> _INSTRUCTIONS FOR THE TASK_: Report how many lines below include the string "github". Please keep the reply to that number.

Segment Start: AVAILABLE DATA

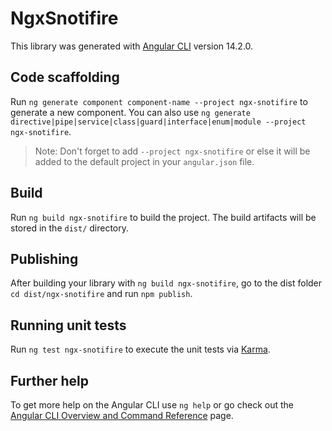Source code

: # NgxSnotifire

This library was generated with [Angular CLI](https://github.com/angular/angular-cli) version 14.2.0.

## Code scaffolding

Run `ng generate component component-name --project ngx-snotifire` to generate a new component. You can also use `ng generate directive|pipe|service|class|guard|interface|enum|module --project ngx-snotifire`.
> Note: Don't forget to add `--project ngx-snotifire` or else it will be added to the default project in your `angular.json` file. 

## Build

Run `ng build ngx-snotifire` to build the project. The build artifacts will be stored in the `dist/` directory.

## Publishing

After building your library with `ng build ngx-snotifire`, go to the dist folder `cd dist/ngx-snotifire` and run `npm publish`.

## Running unit tests

Run `ng test ngx-snotifire` to execute the unit tests via [Karma](https://karma-runner.github.io).

## Further help

To get more help on the Angular CLI use `ng help` or go check out the [Angular CLI Overview and Command Reference](https://angular.io/cli) page.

Segment End: AVAILABLE DATA

> _WRITTEN RESPONSE_: 2